A report by the Australia Institute think tank says cash-in-hand payments are stripping at least $2.7 billion from state governments each year by reducing the pool of goods and services tax with a cost to the Victorian government of at least $620 million this financial year. The federal government is also being deprived of billions in income tax revenue.

So what’s happening here? Is this equating of the state of Victoria with the government of Victoria as if they were one and the same just a bit of journalistic licence to save space? I’d grant the possibility but for the fact that there seems to be enough room there to add an ‘n’ to the end of ‘Victoria’ and follow it up with ‘govt’. Who knows, perhaps it was necessary to accommodate the article in the print version. But is there also some tinfoil-hatted theory that we’re being subtly programmed to accept that they are one and the same thing after all? Or worse (because it seems so much simpler and thus more likely) do so many people really not see the difference that there’s actually not much point in adding ‘n government’ to any part of that headline?

I worry that even if there are sound journalistic reasons for not distinguishing between Victoria and the government which rules sorry, I mean serves it, there might actually be something in that last one.
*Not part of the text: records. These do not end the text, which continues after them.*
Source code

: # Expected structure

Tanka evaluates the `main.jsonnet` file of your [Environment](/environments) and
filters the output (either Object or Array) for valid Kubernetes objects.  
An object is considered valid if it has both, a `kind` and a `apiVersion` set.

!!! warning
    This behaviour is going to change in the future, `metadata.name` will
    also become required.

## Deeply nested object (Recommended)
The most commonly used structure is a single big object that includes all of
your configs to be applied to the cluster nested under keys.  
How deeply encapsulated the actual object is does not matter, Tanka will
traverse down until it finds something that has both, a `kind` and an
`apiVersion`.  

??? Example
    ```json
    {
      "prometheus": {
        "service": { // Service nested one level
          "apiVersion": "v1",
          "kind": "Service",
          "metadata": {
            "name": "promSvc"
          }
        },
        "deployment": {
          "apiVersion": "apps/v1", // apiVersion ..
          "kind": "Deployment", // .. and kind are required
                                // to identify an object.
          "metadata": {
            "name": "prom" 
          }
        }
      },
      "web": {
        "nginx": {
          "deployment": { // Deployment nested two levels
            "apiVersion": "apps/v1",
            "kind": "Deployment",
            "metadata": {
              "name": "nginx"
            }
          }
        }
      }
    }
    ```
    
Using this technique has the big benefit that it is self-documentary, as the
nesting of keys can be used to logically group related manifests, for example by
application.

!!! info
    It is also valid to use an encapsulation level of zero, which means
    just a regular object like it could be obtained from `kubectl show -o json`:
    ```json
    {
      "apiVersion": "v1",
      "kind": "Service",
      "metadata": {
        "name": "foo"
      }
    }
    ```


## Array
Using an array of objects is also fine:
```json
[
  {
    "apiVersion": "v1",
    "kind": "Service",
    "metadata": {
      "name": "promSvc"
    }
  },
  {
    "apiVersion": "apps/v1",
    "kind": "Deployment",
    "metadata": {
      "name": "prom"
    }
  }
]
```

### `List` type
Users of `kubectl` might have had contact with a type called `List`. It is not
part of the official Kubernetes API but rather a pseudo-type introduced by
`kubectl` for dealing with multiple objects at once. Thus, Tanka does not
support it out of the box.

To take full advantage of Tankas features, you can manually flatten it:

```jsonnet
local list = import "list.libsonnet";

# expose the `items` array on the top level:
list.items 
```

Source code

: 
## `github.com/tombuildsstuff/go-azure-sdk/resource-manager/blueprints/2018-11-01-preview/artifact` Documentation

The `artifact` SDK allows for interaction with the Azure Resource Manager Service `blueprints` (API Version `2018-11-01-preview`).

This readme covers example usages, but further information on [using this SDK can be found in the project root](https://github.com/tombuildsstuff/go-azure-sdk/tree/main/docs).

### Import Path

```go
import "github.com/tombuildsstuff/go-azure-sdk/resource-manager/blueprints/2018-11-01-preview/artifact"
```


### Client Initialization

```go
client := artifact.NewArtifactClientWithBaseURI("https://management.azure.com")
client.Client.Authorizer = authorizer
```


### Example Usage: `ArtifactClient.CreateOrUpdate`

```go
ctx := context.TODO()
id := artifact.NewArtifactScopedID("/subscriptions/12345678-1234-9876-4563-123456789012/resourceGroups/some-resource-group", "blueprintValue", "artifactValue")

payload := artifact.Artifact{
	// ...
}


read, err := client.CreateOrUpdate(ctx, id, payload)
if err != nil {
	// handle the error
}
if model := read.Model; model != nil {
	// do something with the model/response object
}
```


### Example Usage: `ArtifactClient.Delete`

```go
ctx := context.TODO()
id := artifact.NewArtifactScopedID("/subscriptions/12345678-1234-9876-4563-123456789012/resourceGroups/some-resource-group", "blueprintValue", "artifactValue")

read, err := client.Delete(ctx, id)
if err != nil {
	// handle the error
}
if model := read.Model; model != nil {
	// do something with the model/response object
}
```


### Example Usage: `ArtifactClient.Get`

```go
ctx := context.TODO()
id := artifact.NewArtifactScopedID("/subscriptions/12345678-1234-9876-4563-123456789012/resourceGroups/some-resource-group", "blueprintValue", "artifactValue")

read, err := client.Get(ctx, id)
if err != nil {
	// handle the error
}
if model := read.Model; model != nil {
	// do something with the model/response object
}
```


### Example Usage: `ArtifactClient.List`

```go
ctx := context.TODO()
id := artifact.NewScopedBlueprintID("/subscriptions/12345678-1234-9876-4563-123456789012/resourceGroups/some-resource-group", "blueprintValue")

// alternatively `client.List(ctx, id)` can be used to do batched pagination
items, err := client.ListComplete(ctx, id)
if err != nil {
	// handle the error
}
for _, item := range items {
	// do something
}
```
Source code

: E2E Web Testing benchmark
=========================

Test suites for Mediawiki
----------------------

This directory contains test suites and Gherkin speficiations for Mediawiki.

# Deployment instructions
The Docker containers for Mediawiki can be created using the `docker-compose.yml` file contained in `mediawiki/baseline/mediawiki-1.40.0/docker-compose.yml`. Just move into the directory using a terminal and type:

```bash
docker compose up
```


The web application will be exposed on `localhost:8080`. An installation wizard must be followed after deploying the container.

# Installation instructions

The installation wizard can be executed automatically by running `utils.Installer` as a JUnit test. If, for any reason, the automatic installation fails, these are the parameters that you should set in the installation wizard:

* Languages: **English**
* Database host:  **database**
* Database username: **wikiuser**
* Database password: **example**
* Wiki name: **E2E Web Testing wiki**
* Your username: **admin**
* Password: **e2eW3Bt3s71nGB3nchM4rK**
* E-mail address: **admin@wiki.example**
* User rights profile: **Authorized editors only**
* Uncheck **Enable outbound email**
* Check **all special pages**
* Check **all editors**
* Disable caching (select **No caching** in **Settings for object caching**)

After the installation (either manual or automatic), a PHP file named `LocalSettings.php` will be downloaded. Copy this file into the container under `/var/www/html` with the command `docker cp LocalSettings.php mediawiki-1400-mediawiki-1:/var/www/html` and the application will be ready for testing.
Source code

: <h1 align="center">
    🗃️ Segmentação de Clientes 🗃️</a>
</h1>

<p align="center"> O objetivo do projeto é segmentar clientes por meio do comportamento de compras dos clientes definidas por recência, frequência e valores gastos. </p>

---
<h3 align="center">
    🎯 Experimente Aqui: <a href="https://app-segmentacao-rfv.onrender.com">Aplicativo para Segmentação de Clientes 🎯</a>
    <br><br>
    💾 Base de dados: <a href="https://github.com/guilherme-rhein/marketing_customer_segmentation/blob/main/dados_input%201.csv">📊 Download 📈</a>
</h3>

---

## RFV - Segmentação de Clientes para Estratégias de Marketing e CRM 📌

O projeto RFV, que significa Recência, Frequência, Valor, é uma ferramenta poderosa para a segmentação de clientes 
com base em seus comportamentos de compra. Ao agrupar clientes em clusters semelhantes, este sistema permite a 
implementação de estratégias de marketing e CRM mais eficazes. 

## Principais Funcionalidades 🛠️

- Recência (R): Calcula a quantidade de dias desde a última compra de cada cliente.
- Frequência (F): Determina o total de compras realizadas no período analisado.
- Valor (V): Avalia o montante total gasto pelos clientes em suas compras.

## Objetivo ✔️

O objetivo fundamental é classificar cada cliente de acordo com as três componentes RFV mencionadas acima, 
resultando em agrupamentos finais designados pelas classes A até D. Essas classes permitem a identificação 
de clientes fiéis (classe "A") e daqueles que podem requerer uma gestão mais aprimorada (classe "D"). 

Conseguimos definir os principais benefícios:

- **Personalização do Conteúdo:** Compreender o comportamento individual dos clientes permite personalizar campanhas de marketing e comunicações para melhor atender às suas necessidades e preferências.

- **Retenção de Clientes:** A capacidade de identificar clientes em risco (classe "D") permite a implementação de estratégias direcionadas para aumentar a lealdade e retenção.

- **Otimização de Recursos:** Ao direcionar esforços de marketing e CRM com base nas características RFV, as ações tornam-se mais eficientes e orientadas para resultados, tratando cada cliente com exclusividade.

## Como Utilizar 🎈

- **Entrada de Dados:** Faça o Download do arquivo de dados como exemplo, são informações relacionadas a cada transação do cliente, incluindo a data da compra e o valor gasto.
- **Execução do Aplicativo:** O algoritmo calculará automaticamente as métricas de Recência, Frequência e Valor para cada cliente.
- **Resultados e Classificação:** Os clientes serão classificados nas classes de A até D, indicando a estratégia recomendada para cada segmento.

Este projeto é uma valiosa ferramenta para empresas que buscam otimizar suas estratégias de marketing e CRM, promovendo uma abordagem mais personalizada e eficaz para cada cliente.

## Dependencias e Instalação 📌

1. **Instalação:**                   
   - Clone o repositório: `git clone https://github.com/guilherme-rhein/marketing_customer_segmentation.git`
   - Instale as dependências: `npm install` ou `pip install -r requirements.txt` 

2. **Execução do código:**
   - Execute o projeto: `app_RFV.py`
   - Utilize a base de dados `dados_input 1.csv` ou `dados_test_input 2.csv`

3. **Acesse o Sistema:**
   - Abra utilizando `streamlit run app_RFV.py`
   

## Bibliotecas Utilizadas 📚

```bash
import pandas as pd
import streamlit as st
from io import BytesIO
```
And that’s a depressing thought because it means that few people will challenge what’s being said and point out that there’s an alternative way to view this situation:

Victoria is retaining $620 million a year that would otherwise be lost to the state government.

That is, of course, a huge oversimplification. Firstly, it ignores the possibility of value coming back in exchange for that money. We might criticise the efficiency of a system where a sales tax to create income for the states involves the rate being set for all states by the federal government in Canberra and the money being sent there by taxpayers before being sent back to their respective state governments – less various deductions for the feds, no doubt. We might argue about how much value comes back from government and how much it spunks away on needless crap and vanity projects (I’d say way too much of the latter – the $50+ million p.a. Grand Prix springs to mind – but I wouldn’t claim nothing at all for the former) but if you want a government that does stuff then it needs income. Even the very smallest government providing the most minimalist services would require a certain amount of income, and it’s naive to think that taxing something wouldn’t be the way to provide it. Even the Break Glass In Case Of Emergency minarchist state of my fantasies would need a tax, and GST might be it.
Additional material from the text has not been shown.